К.ЛАРИНА: Давайте, мы сейчас послушаем выпуск Новостей, и потом продолжим нашу программу.

Надеемся, что уже что-то с победителями определилось.

К.БАСИЛАШВИЛИ: Я видела, что уже есть правильные ответы.

К.ЛАРИНА: Хорошо.

НОВОСТИ

К.ЛАРИНА: Напомним, сегодня у нас в гостях художник Борис Мессерер и заместитель Генерального директора Третьяковской галереи Лидия Иовлева.

Мы говорим о выставке «Акварели Тарусы», которая откроется 12 апреля, она, как сказала Лидия Ивановна, выставка короткая, но она общедоступная? Туда можно будет попасть?

И успеть можно будет, да?

Л.ИОВЛЕВА: Безусловно, безусловно. В субботу и в воскресенье все могут прийти.

К.ЛАРИНА: Как вы понимаете, это не единственная выставка Бориса Мессерера, которая сейчас в Москве проходит. Есть выставка в Академии художеств, которая, в основном, посвящена театральным работам Бориса Асафовича.

Есть выставка «Музей личных коллекций», есть чистая живопись, как вы сами определяете: там и графика, и инсталляция, да? И вот Третьяковка.

Скажите, пожалуйста, вот для вас, все-таки можно выделить самое важное место ваше, художника Мессерера? Театр все-таки?

Б.МЕССЕРЕР: Нет, это именно трудно сделать, нет.

К.ЛАРИНА: Выбрать трудно, да?

Б.МЕССЕРЕР: Выбрать трудно, просто я работаю в театре. И начинаю эту работу как бы для заработка, в основном, так же, как книги приходилось работать из-за денег, так сказать. Потому что в наше, в то время, вот в послесталинскую эпоху всю, люди не продавали своих картин: это было почти невозможно. И вот пришлось идти этим путем. В театре спасались, очень многие известные художники работали в театре: и Фальк, и там Фаворский, и кто угодно.

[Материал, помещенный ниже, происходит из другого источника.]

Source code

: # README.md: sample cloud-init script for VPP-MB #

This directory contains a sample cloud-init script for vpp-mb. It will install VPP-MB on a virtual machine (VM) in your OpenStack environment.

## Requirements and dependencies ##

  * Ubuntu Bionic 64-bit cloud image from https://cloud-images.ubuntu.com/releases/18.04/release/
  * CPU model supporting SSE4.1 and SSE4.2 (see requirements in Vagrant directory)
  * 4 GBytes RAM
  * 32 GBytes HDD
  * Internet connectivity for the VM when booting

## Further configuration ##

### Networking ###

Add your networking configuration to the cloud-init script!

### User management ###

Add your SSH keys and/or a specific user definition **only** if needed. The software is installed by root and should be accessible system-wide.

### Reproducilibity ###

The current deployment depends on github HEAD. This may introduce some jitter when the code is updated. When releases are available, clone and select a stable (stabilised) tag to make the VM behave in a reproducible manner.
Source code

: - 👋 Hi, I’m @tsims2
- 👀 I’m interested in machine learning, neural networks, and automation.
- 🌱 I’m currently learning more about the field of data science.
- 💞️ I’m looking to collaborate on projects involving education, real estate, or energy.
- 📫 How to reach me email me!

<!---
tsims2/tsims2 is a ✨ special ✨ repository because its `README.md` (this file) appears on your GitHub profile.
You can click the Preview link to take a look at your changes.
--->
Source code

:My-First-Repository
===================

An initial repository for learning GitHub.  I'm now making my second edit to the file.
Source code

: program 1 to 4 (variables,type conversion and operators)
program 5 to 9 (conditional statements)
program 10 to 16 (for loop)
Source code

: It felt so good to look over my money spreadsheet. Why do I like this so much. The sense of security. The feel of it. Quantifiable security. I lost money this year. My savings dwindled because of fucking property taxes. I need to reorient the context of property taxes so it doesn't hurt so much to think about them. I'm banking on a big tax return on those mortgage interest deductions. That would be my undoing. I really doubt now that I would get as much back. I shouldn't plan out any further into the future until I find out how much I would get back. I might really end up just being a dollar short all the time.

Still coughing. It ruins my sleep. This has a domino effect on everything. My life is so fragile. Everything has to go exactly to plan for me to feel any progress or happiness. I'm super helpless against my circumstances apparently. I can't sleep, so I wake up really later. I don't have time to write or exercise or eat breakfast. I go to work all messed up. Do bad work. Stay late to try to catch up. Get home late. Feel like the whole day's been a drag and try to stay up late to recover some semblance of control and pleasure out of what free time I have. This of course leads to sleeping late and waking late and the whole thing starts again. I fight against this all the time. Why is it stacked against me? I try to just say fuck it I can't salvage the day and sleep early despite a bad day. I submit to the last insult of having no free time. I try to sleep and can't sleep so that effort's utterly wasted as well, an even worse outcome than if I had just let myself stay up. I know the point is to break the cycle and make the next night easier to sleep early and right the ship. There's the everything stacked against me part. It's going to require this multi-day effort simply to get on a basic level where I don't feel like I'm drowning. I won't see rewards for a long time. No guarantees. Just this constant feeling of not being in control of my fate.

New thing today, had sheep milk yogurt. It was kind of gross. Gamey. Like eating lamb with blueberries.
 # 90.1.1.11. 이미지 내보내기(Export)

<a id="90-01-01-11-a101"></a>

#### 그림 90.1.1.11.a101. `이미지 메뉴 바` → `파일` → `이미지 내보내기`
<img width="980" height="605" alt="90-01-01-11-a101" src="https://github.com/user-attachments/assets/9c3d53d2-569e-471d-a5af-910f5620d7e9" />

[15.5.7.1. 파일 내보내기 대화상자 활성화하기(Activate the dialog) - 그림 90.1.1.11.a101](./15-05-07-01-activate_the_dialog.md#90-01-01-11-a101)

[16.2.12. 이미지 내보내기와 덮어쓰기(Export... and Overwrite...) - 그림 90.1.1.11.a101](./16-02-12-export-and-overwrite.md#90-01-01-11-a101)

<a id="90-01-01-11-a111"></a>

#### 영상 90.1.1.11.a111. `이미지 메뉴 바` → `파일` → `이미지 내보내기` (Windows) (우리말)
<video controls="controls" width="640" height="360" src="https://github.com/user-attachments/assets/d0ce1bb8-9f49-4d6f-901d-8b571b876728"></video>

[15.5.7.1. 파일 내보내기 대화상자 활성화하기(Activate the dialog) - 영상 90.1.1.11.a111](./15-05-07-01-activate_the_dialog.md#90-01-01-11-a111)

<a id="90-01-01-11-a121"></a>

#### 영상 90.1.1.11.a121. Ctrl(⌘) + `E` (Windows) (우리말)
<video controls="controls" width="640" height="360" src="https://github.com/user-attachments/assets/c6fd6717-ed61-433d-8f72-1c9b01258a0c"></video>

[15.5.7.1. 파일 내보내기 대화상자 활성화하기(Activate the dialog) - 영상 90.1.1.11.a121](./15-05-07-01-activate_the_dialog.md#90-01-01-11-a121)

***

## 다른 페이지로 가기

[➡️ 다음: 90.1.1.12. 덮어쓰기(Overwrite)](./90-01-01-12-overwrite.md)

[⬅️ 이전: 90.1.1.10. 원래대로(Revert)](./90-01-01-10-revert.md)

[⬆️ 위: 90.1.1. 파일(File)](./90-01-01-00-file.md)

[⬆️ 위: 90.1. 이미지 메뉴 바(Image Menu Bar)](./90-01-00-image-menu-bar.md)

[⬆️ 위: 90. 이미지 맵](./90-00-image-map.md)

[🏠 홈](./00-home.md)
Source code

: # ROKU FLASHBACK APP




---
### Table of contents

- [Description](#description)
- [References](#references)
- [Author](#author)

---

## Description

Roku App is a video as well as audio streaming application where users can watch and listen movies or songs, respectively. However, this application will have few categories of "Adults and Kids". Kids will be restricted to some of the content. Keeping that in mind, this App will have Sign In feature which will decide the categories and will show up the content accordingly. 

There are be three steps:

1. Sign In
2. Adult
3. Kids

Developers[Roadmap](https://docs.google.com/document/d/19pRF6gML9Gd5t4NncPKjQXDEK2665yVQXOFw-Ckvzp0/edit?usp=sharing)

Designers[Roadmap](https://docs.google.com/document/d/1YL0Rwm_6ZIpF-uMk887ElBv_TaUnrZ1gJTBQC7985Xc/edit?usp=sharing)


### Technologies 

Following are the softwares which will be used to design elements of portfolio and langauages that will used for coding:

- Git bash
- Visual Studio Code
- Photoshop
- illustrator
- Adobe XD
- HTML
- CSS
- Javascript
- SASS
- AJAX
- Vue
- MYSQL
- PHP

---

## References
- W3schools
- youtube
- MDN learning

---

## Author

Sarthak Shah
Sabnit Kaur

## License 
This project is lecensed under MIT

Очень много имен. Отчасти поэтому, отчасти из-за…

К.ЛАРИНА: Это не было вашей мечтой? Вы случайно туда попали?

Б.МЕССЕРЕР: Все-таки, я всегда хотел быть чистым, как говорится, художником, станковым мы называем, ну, то есть, человеком, который просто пишет картины и делает графику станковую.

Но пришлось, так сказать, такое происходит, в человеке очень многое, чего намешано, и вот, делая разные жанры, очень много разных жанров, потому что я делаю монументальные какие-то занавесы для московских кинотеатров я делал занавеси. Гиганты! 35 метров, 16 там кинотеатр, предположим, «Гавана», или кинотеатр «Космос», кинотеатр «Витязь». Огромные такие работы я выполнял в жизни.

Или графику книжную, крошечную совершенно. Маленькие рисуночки. И так далее. Всякие работы. И думаю, что это правильно. Человек должен быть широкого профиля. Просто мир сейчас так заорганизован, и западный опыт сводит художника, как правило, к чему-то одному. В этом, может быть, преимущество нашей нечеткой системы взаимодействия художника с галереей. Вот сейчас это больше становится модным и правильным. Но в мое время этого не было. Зато получалось, что художник может работать в разных жанрах. И опыт великих художников тоже говорит в пользу этой идеи, потому что в театре работал Пикассо, там, предположим, или Шагал, замечательным образом. Почему нет?

И наши русские изумительные художники театра были многогранны всегда. И все имена российских художников.

К.ЛАРИНА: А какая работа театральная вам особенно дорога?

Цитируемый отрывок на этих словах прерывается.